**** INPUT DATA

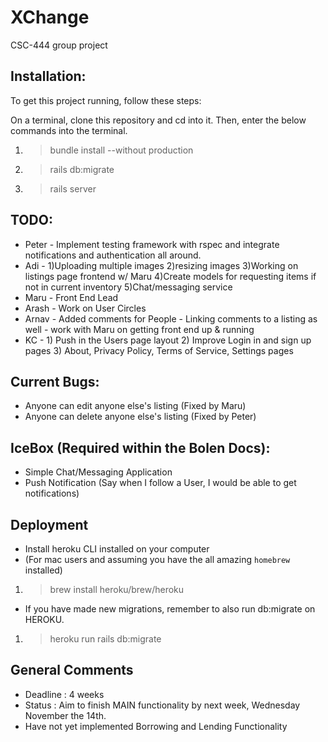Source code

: # XChange

CSC-444 group project

## Installation:
To get this project running, follow these steps:

 On a terminal, clone this repository and cd into it. Then, enter the below commands into the terminal.
1. >bundle install --without production
2. >rails db:migrate
3. >rails server

## TODO:
* Peter - Implement testing framework with rspec and integrate notifications and authentication all around.
* Adi - 1)Uploading multiple images 2)resizing images 3)Working on listings page frontend w/ Maru 4)Create models for requesting items if not in current inventory 5)Chat/messaging service
* Maru - Front End Lead
* Arash - Work on User Circles
* Arnav - Added comments for People - Linking comments to a listing as well - work with Maru on getting front end up & running
* KC - 1) Push in the Users page layout 2) Improve Login in and sign up pages 3) About, Privacy Policy, Terms of Service, Settings pages  

## Current Bugs:
* Anyone can edit anyone else's listing (Fixed by Maru)
* Anyone can delete anyone else's listing (Fixed by Peter)

## IceBox (Required within the Bolen Docs):
* Simple Chat/Messaging Application
* Push Notification (Say when I follow a User, I would be able to get notifications)

## Deployment
* Install heroku CLI installed on your computer
* (For mac users and assuming you have the all amazing `homebrew` installed)
1. >brew install heroku/brew/heroku

* If you have made new migrations, remember to also run db:migrate on HEROKU.

1. >heroku run rails db:migrate

## General Comments
* Deadline : 4 weeks
* Status : Aim to finish MAIN functionality by next week, Wednesday November the 14th.
* Have not yet implemented Borrowing and Lending Functionality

********

**WHAT TO DO**
Your copy should match the records above word for word, but without images.

**PROBLEM SOLUTION**
Source code

: # XChange

CSC-444 group project

## Installation:
To get this project running, follow these steps:

 On a terminal, clone this repository and cd into it. Then, enter the below commands into the terminal.
1. >bundle install --without production
2. >rails db:migrate
3. >rails server

## TODO:
* Peter - Implement testing framework with rspec and integrate notifications and authentication all around.
* Adi - 1)Uploading multiple images 2)resizing images 3)Working on listings page frontend w/ Maru 4)Create models for requesting items if not in current inventory 5)Chat/messaging service
* Maru - Front End Lead
* Arash - Work on User Circles
* Arnav - Added comments for People - Linking comments to a listing as well - work with Maru on getting front end up & running
* KC - 1) Push in the Users page layout 2) Improve Login in and sign up pages 3) About, Privacy Policy, Terms of Service, Settings pages  

## Current Bugs:
* Anyone can edit anyone else's listing (Fixed by Maru)
* Anyone can delete anyone else's listing (Fixed by Peter)

## IceBox (Required within the Bolen Docs):
* Simple Chat/Messaging Application
* Push Notification (Say when I follow a User, I would be able to get notifications)

## Deployment
* Install heroku CLI installed on your computer
* (For mac users and assuming you have the all amazing `homebrew` installed)
1. >brew install heroku/brew/heroku

* If you have made new migrations, remember to also run db:migrate on HEROKU.

1. >heroku run rails db:migrate

## General Comments
* Deadline : 4 weeks
* Status : Aim to finish MAIN functionality by next week, Wednesday November the 14th.
* Have not yet implemented Borrowing and Lending Functionality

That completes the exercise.